Since my beginnings in journalism (several decades ago) I have been immersed in gender issues, and for many years I have worked with the Espacio de Comunicación Insular (ESPACINSULAR – Island Communication Space), an organization committed to strengthening ties between the peoples of the Dominican Republic and Haiti.
As a researcher, I find the GMMP is an opportunity to contribute and receive enriching knowledge. Also, I’m involved in the GMMP because of the commitment to an inclusive and rights-based journalism with a gender focus.
In 2015, from January 8 to 10, together with the director of ESPACINSULAR, José Luis Soto, we participated in the seminar and assembly that WACC Caribbean held in Puerto Rico, and in that space, we talked about the possibility of coordinating monitoring in the Dominican Republic.
We were interested in the opportunity offered to us through the ESPACINSULAR to coordinate in the country the research carried out by the GMMP on the presence and treatment given to women in the media, in order to make visible the reality and the media treatment of women.
How are you using the GMMP methodology, tools and findings? How have any of these dimensions of the GMMP shaped the work of your organization, institution or network?
In each monitoring we have applied the methodology and tools shared with us from the GMMP global coordination to ensure that the results are reliable and comparable. We work with the monitors to familiarize and train them, so that they are able to apply them on the day selected for the data collection.
As for the results, from ESPACINSULAR we send them to the global coordination, and when we receive the final country report, and the corresponding GMMP global report, we disseminate it through the media (local and national) and our social networks.
The GMMP has allowed us to dialogue with professionals and students of social communication sciences, who have participated as monitors, but also with institutions and organizations with which we have shared the results of the monitoring. Likewise, being able to influence the media with the results of the GMMP has been a fundamental part of making the presence of women in the media more visible. Today, ESPACINSULAR is a reference in local organization of monitoring.
What positive change has the GMMP driven in your context? What contribution has it made to the process towards gender equality in or through the media?
We have not been able to document whether changes have been experienced. But we have socialized in the media and with the organizations the results of each monitoring on the presence of women as subjects, the way they are made invisible, and the machista character that predominates in the Dominican media and in general.
As we mark the GMMP’s 30th anniversary now in 2025, why do you believe that it is crucial for the GMMP to continue?

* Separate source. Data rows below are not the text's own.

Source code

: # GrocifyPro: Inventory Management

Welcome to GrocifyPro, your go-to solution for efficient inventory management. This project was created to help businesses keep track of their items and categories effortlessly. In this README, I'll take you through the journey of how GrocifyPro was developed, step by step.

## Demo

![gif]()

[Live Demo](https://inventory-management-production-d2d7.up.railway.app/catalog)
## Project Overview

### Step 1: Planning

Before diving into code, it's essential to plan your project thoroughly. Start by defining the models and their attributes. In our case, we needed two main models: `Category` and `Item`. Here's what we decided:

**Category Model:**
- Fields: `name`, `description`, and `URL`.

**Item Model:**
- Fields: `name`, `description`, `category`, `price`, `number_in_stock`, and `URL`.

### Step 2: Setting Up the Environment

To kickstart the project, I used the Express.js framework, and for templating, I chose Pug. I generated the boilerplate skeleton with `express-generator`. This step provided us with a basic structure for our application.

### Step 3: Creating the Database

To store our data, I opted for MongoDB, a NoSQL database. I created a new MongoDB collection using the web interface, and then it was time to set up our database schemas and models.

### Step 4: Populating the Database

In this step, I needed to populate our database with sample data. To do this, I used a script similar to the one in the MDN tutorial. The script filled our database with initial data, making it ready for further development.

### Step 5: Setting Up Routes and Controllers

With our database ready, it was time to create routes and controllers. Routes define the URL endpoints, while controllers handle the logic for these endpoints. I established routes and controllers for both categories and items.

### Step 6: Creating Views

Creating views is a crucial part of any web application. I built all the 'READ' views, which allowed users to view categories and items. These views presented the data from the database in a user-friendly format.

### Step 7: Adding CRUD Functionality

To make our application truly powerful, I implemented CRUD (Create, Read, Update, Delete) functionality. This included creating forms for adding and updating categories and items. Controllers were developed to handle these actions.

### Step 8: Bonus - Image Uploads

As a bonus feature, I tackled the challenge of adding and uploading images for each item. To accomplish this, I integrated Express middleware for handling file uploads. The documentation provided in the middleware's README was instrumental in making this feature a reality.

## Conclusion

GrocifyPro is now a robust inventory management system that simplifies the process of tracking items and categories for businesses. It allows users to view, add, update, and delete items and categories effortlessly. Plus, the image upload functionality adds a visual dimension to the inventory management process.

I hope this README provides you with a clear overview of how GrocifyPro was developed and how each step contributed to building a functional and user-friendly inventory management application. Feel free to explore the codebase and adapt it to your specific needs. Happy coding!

In order to give continuity to the issues of gender inequality, both in the governmental sphere and in civil society organizations, we must have up-to-date data collected using a scientific methodology that allows us to document setbacks and advances.

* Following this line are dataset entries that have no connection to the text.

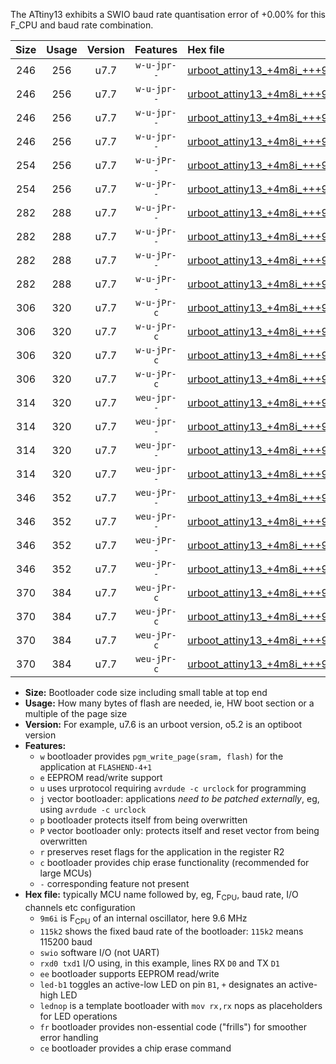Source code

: The ATtiny13 exhibits a SWIO baud rate quantisation error of +0.00% for this F_CPU and baud rate combination.

|Size|Usage|Version|Features|Hex file|
|:-:|:-:|:-:|:-:|:--|
|246|256|u7.7|`w-u-jpr--`|[urboot_attiny13_+4m8i_+++9k6_swio_rxb0_txb1_led+b2.hex](https://raw.githubusercontent.com/stefanrueger/urboot.hex/main/mcus/attiny13/internal_oscillator/fcpu_+4m8i/br_+++9k6/urboot_attiny13_+4m8i_+++9k6_swio_rxb0_txb1_led+b2.hex)|
|246|256|u7.7|`w-u-jpr--`|[urboot_attiny13_+4m8i_+++9k6_swio_rxb0_txb1_lednop.hex](https://raw.githubusercontent.com/stefanrueger/urboot.hex/main/mcus/attiny13/internal_oscillator/fcpu_+4m8i/br_+++9k6/urboot_attiny13_+4m8i_+++9k6_swio_rxb0_txb1_lednop.hex)|
|246|256|u7.7|`w-u-jpr--`|[urboot_attiny13_+4m8i_+++9k6_swio_rxb1_txb0_led+b2.hex](https://raw.githubusercontent.com/stefanrueger/urboot.hex/main/mcus/attiny13/internal_oscillator/fcpu_+4m8i/br_+++9k6/urboot_attiny13_+4m8i_+++9k6_swio_rxb1_txb0_led+b2.hex)|
|246|256|u7.7|`w-u-jpr--`|[urboot_attiny13_+4m8i_+++9k6_swio_rxb1_txb0_lednop.hex](https://raw.githubusercontent.com/stefanrueger/urboot.hex/main/mcus/attiny13/internal_oscillator/fcpu_+4m8i/br_+++9k6/urboot_attiny13_+4m8i_+++9k6_swio_rxb1_txb0_lednop.hex)|
|254|256|u7.7|`w-u-jPr--`|[urboot_attiny13_+4m8i_+++9k6_swio_rxb0_txb1.hex](https://raw.githubusercontent.com/stefanrueger/urboot.hex/main/mcus/attiny13/internal_oscillator/fcpu_+4m8i/br_+++9k6/urboot_attiny13_+4m8i_+++9k6_swio_rxb0_txb1.hex)|
|254|256|u7.7|`w-u-jPr--`|[urboot_attiny13_+4m8i_+++9k6_swio_rxb1_txb0.hex](https://raw.githubusercontent.com/stefanrueger/urboot.hex/main/mcus/attiny13/internal_oscillator/fcpu_+4m8i/br_+++9k6/urboot_attiny13_+4m8i_+++9k6_swio_rxb1_txb0.hex)|
|282|288|u7.7|`w-u-jPr--`|[urboot_attiny13_+4m8i_+++9k6_swio_rxb0_txb1_led+b2_fr.hex](https://raw.githubusercontent.com/stefanrueger/urboot.hex/main/mcus/attiny13/internal_oscillator/fcpu_+4m8i/br_+++9k6/urboot_attiny13_+4m8i_+++9k6_swio_rxb0_txb1_led+b2_fr.hex)|
|282|288|u7.7|`w-u-jPr--`|[urboot_attiny13_+4m8i_+++9k6_swio_rxb0_txb1_lednop_fr.hex](https://raw.githubusercontent.com/stefanrueger/urboot.hex/main/mcus/attiny13/internal_oscillator/fcpu_+4m8i/br_+++9k6/urboot_attiny13_+4m8i_+++9k6_swio_rxb0_txb1_lednop_fr.hex)|
|282|288|u7.7|`w-u-jPr--`|[urboot_attiny13_+4m8i_+++9k6_swio_rxb1_txb0_led+b2_fr.hex](https://raw.githubusercontent.com/stefanrueger/urboot.hex/main/mcus/attiny13/internal_oscillator/fcpu_+4m8i/br_+++9k6/urboot_attiny13_+4m8i_+++9k6_swio_rxb1_txb0_led+b2_fr.hex)|
|282|288|u7.7|`w-u-jPr--`|[urboot_attiny13_+4m8i_+++9k6_swio_rxb1_txb0_lednop_fr.hex](https://raw.githubusercontent.com/stefanrueger/urboot.hex/main/mcus/attiny13/internal_oscillator/fcpu_+4m8i/br_+++9k6/urboot_attiny13_+4m8i_+++9k6_swio_rxb1_txb0_lednop_fr.hex)|
|306|320|u7.7|`w-u-jPr-c`|[urboot_attiny13_+4m8i_+++9k6_swio_rxb0_txb1_led+b2_fr_ce.hex](https://raw.githubusercontent.com/stefanrueger/urboot.hex/main/mcus/attiny13/internal_oscillator/fcpu_+4m8i/br_+++9k6/urboot_attiny13_+4m8i_+++9k6_swio_rxb0_txb1_led+b2_fr_ce.hex)|
|306|320|u7.7|`w-u-jPr-c`|[urboot_attiny13_+4m8i_+++9k6_swio_rxb0_txb1_lednop_fr_ce.hex](https://raw.githubusercontent.com/stefanrueger/urboot.hex/main/mcus/attiny13/internal_oscillator/fcpu_+4m8i/br_+++9k6/urboot_attiny13_+4m8i_+++9k6_swio_rxb0_txb1_lednop_fr_ce.hex)|
|306|320|u7.7|`w-u-jPr-c`|[urboot_attiny13_+4m8i_+++9k6_swio_rxb1_txb0_led+b2_fr_ce.hex](https://raw.githubusercontent.com/stefanrueger/urboot.hex/main/mcus/attiny13/internal_oscillator/fcpu_+4m8i/br_+++9k6/urboot_attiny13_+4m8i_+++9k6_swio_rxb1_txb0_led+b2_fr_ce.hex)|
|306|320|u7.7|`w-u-jPr-c`|[urboot_attiny13_+4m8i_+++9k6_swio_rxb1_txb0_lednop_fr_ce.hex](https://raw.githubusercontent.com/stefanrueger/urboot.hex/main/mcus/attiny13/internal_oscillator/fcpu_+4m8i/br_+++9k6/urboot_attiny13_+4m8i_+++9k6_swio_rxb1_txb0_lednop_fr_ce.hex)|
|314|320|u7.7|`weu-jpr--`|[urboot_attiny13_+4m8i_+++9k6_swio_rxb0_txb1_ee_led+b2.hex](https://raw.githubusercontent.com/stefanrueger/urboot.hex/main/mcus/attiny13/internal_oscillator/fcpu_+4m8i/br_+++9k6/urboot_attiny13_+4m8i_+++9k6_swio_rxb0_txb1_ee_led+b2.hex)|
|314|320|u7.7|`weu-jpr--`|[urboot_attiny13_+4m8i_+++9k6_swio_rxb0_txb1_ee_lednop.hex](https://raw.githubusercontent.com/stefanrueger/urboot.hex/main/mcus/attiny13/internal_oscillator/fcpu_+4m8i/br_+++9k6/urboot_attiny13_+4m8i_+++9k6_swio_rxb0_txb1_ee_lednop.hex)|
|314|320|u7.7|`weu-jpr--`|[urboot_attiny13_+4m8i_+++9k6_swio_rxb1_txb0_ee_led+b2.hex](https://raw.githubusercontent.com/stefanrueger/urboot.hex/main/mcus/attiny13/internal_oscillator/fcpu_+4m8i/br_+++9k6/urboot_attiny13_+4m8i_+++9k6_swio_rxb1_txb0_ee_led+b2.hex)|
|314|320|u7.7|`weu-jpr--`|[urboot_attiny13_+4m8i_+++9k6_swio_rxb1_txb0_ee_lednop.hex](https://raw.githubusercontent.com/stefanrueger/urboot.hex/main/mcus/attiny13/internal_oscillator/fcpu_+4m8i/br_+++9k6/urboot_attiny13_+4m8i_+++9k6_swio_rxb1_txb0_ee_lednop.hex)|
|346|352|u7.7|`weu-jPr--`|[urboot_attiny13_+4m8i_+++9k6_swio_rxb0_txb1_ee_led+b2_fr.hex](https://raw.githubusercontent.com/stefanrueger/urboot.hex/main/mcus/attiny13/internal_oscillator/fcpu_+4m8i/br_+++9k6/urboot_attiny13_+4m8i_+++9k6_swio_rxb0_txb1_ee_led+b2_fr.hex)|
|346|352|u7.7|`weu-jPr--`|[urboot_attiny13_+4m8i_+++9k6_swio_rxb0_txb1_ee_lednop_fr.hex](https://raw.githubusercontent.com/stefanrueger/urboot.hex/main/mcus/attiny13/internal_oscillator/fcpu_+4m8i/br_+++9k6/urboot_attiny13_+4m8i_+++9k6_swio_rxb0_txb1_ee_lednop_fr.hex)|
|346|352|u7.7|`weu-jPr--`|[urboot_attiny13_+4m8i_+++9k6_swio_rxb1_txb0_ee_led+b2_fr.hex](https://raw.githubusercontent.com/stefanrueger/urboot.hex/main/mcus/attiny13/internal_oscillator/fcpu_+4m8i/br_+++9k6/urboot_attiny13_+4m8i_+++9k6_swio_rxb1_txb0_ee_led+b2_fr.hex)|
|346|352|u7.7|`weu-jPr--`|[urboot_attiny13_+4m8i_+++9k6_swio_rxb1_txb0_ee_lednop_fr.hex](https://raw.githubusercontent.com/stefanrueger/urboot.hex/main/mcus/attiny13/internal_oscillator/fcpu_+4m8i/br_+++9k6/urboot_attiny13_+4m8i_+++9k6_swio_rxb1_txb0_ee_lednop_fr.hex)|
|370|384|u7.7|`weu-jPr-c`|[urboot_attiny13_+4m8i_+++9k6_swio_rxb0_txb1_ee_led+b2_fr_ce.hex](https://raw.githubusercontent.com/stefanrueger/urboot.hex/main/mcus/attiny13/internal_oscillator/fcpu_+4m8i/br_+++9k6/urboot_attiny13_+4m8i_+++9k6_swio_rxb0_txb1_ee_led+b2_fr_ce.hex)|
|370|384|u7.7|`weu-jPr-c`|[urboot_attiny13_+4m8i_+++9k6_swio_rxb0_txb1_ee_lednop_fr_ce.hex](https://raw.githubusercontent.com/stefanrueger/urboot.hex/main/mcus/attiny13/internal_oscillator/fcpu_+4m8i/br_+++9k6/urboot_attiny13_+4m8i_+++9k6_swio_rxb0_txb1_ee_lednop_fr_ce.hex)|
|370|384|u7.7|`weu-jPr-c`|[urboot_attiny13_+4m8i_+++9k6_swio_rxb1_txb0_ee_led+b2_fr_ce.hex](https://raw.githubusercontent.com/stefanrueger/urboot.hex/main/mcus/attiny13/internal_oscillator/fcpu_+4m8i/br_+++9k6/urboot_attiny13_+4m8i_+++9k6_swio_rxb1_txb0_ee_led+b2_fr_ce.hex)|
|370|384|u7.7|`weu-jPr-c`|[urboot_attiny13_+4m8i_+++9k6_swio_rxb1_txb0_ee_lednop_fr_ce.hex](https://raw.githubusercontent.com/stefanrueger/urboot.hex/main/mcus/attiny13/internal_oscillator/fcpu_+4m8i/br_+++9k6/urboot_attiny13_+4m8i_+++9k6_swio_rxb1_txb0_ee_lednop_fr_ce.hex)|

- **Size:** Bootloader code size including small table at top end
- **Usage:** How many bytes of flash are needed, ie, HW boot section or a multiple of the page size
- **Version:** For example, u7.6 is an urboot version, o5.2 is an optiboot version
- **Features:**
  + `w` bootloader provides `pgm_write_page(sram, flash)` for the application at `FLASHEND-4+1`
  + `e` EEPROM read/write support
  + `u` uses urprotocol requiring `avrdude -c urclock` for programming
  + `j` vector bootloader: applications *need to be patched externally*, eg, using `avrdude -c urclock`
  + `p` bootloader protects itself from being overwritten
  + `P` vector bootloader only: protects itself and reset vector from being overwritten
  + `r` preserves reset flags for the application in the register R2
  + `c` bootloader provides chip erase functionality (recommended for large MCUs)
  + `-` corresponding feature not present
- **Hex file:** typically MCU name followed by, eg, F<sub>CPU</sub>, baud rate, I/O channels etc configuration
  + `9m6i` is F<sub>CPU</sub> of an internal oscillator, here 9.6 MHz
  + `115k2` shows the fixed baud rate of the bootloader: `115k2` means 115200 baud
  + `swio` software I/O (not UART)
  + `rxd0 txd1` I/O using, in this example, lines RX `D0` and TX `D1`
  + `ee` bootloader supports EEPROM read/write
  + `led-b1` toggles an active-low LED on pin `B1`, `+` designates an active-high LED
  + `lednop` is a template bootloader with `mov rx,rx` nops as placeholders for LED operations
  + `fr` bootloader provides non-essential code ("frills") for smoother error handling
  + `ce` bootloader provides a chip erase command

The task of achieving a greater presence of women in the media is a long and ongoing one. Making gender equality possible, and ensuring that it is reflected in the media, will not be an easy task. The GMMP has proven to be a very useful measurement tool. For this reason, we consider the continuity of the GMMP to be essential.
Solange De La Cruz Matos, Espacio de Comunicación Insular (ESPACINSULAR), Dominican Republic.